REQUIRED ACTION: Because only the text is wanted, repeat the records below exactly and omit the pictures.

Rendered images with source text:
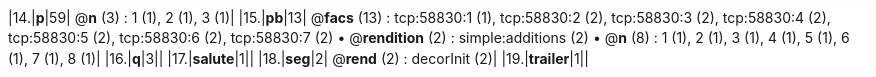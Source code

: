 |14.|__p__|59| @__n__ (3) : 1 (1), 2 (1), 3 (1)|
|15.|__pb__|13| @__facs__ (13) : tcp:58830:1 (1), tcp:58830:2 (2), tcp:58830:3 (2), tcp:58830:4 (2), tcp:58830:5 (2), tcp:58830:6 (2), tcp:58830:7 (2)  •  @__rendition__ (2) : simple:additions (2)  •  @__n__ (8) : 1 (1), 2 (1), 3 (1), 4 (1), 5 (1), 6 (1), 7 (1), 8 (1)|
|16.|__q__|3||
|17.|__salute__|1||
|18.|__seg__|2| @__rend__ (2) : decorInit (2)|
|19.|__trailer__|1||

PROBLEM SOLUTION:
Source code

: |14.|__p__|59| @__n__ (3) : 1 (1), 2 (1), 3 (1)|
|15.|__pb__|13| @__facs__ (13) : tcp:58830:1 (1), tcp:58830:2 (2), tcp:58830:3 (2), tcp:58830:4 (2), tcp:58830:5 (2), tcp:58830:6 (2), tcp:58830:7 (2)  •  @__rendition__ (2) : simple:additions (2)  •  @__n__ (8) : 1 (1), 2 (1), 3 (1), 4 (1), 5 (1), 6 (1), 7 (1), 8 (1)|
|16.|__q__|3||
|17.|__salute__|1||
|18.|__seg__|2| @__rend__ (2) : decorInit (2)|
|19.|__trailer__|1||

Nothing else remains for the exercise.